DeMint agreed that Hispanic voters "don't believe Republicans care about them." But he said he thinks that conservatives can change that perception without an immigration bill.

"The Democrat Party, the Obama machine, has done a good job community-organizing, getting people registered to vote, getting them out to vote, and just showing up in their communities. That's what we're going to do at Heritage," DeMint said. "We're going to lead the conservative movement to show up, to be a part of the communities, to focus on those issues that are why people came here in the first place: jobs and opportunities, a better quality of life."

Showing up is always good, but explaining opposition to immigration reform within any Latino community is far easier said than done.

5. Latinos will only vote for Democrats, and they will overburden the social safety net.

"So many people are scared to death, Senator, that the Republican Party is committing suicide, that we're going to end up legalizing 9 million automatic Democrat voters, and that's why the Democrats are so adamant," Limbaugh told Rubio.

Despite the fact that the Senate bill would not give federal benefits to immigrants during a probationary period of several years, Limbaugh also suggested that most Latinos will become a burden on American taxpayers because they don't really believe in prosperity through self-reliance and free markets.

"I see polling data again that suggests that 70 percent of the Hispanic population in the country believes that government is the primary source of prosperity. I don't, therefore, understand this contention that Hispanics are conservatives-in-waiting," Limbaugh said. "If everything you do is 'outreach' to Hispanics, how do you ever tell 'em no? If the objective is to make Hispanics like you and you turn yourself into Santa Claus, then how do you turn yourself into Scrooge someday when you have to? You can't."

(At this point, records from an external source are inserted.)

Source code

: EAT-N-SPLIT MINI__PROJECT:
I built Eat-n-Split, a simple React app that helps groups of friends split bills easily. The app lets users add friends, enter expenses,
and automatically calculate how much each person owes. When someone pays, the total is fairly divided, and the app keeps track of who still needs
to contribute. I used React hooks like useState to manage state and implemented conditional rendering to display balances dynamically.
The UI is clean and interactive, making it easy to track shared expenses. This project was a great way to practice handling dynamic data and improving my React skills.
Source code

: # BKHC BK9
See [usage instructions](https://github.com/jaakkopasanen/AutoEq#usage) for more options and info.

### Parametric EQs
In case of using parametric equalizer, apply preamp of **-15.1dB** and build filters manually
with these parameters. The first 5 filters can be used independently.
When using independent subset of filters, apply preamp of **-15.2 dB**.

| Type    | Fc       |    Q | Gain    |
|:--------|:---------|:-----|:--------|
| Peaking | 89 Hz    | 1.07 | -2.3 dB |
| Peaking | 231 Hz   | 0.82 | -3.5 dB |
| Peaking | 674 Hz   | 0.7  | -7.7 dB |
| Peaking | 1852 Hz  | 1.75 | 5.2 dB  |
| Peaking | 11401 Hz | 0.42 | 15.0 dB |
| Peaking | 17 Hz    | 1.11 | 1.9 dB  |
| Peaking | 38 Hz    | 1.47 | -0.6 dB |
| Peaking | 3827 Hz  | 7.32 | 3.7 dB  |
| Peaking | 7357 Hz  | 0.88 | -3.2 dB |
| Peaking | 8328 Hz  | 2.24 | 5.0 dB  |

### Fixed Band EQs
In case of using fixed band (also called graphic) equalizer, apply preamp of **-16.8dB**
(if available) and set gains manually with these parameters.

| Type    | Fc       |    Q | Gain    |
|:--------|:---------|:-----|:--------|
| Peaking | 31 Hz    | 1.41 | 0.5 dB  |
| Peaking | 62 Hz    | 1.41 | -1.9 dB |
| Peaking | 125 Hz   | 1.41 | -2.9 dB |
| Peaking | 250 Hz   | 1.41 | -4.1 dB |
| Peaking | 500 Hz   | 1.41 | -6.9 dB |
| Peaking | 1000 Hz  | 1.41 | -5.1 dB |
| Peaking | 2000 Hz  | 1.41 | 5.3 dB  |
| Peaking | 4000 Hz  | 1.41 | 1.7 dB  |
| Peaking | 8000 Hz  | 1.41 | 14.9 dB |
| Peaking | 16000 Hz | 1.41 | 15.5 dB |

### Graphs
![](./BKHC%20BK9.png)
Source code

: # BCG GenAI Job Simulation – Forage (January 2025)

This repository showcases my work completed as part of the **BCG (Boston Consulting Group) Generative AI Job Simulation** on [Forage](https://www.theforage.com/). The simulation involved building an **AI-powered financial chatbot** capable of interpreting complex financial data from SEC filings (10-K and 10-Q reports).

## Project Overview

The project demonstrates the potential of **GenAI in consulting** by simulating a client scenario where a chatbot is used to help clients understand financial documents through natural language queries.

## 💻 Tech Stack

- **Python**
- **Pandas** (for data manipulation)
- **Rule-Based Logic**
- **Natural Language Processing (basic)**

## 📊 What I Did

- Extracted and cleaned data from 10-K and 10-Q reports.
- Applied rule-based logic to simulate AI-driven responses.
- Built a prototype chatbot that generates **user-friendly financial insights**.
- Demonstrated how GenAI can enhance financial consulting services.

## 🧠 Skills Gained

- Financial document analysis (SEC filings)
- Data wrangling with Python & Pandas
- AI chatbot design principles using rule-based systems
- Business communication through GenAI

Rubio's argument to his fellow conservatives is that the millions of undocumented immigrants are individuals, not a monolithic bloc, who can be persuaded; that Latinos, by and large, share many convictions with American conservatives; and that the GOP should help fix the immigration problem and then robustly make its case to this group in the belief that its ideas have merit and appeal.

"I'm not prepared to admit that somehow there's this entire population of people that, because of their heritage, are not willing to listen to our pitch on why limited government is better," Rubio told Limbaugh. "I just refuse to accept the notion that somehow we're not gonna be able to make that argument successfully to Hispanics."

Limbaugh was not convinced, but he seemed to sound a note of discouragement about the chances of defeating an immigration reform bill.

"The forces arrayed to oppose this on ideological grounds seem to be vastly outnumbered and overwhelmed. The fact that what happened to California could happen to the country doesn't seem to matter to a lot of people," Limbaugh said.

Similarly, King told HuffPost that currently there are not enough votes in the House to defeat an immigration bill.

"They're not here yet," King said. "The American people need to wake up to what's going on."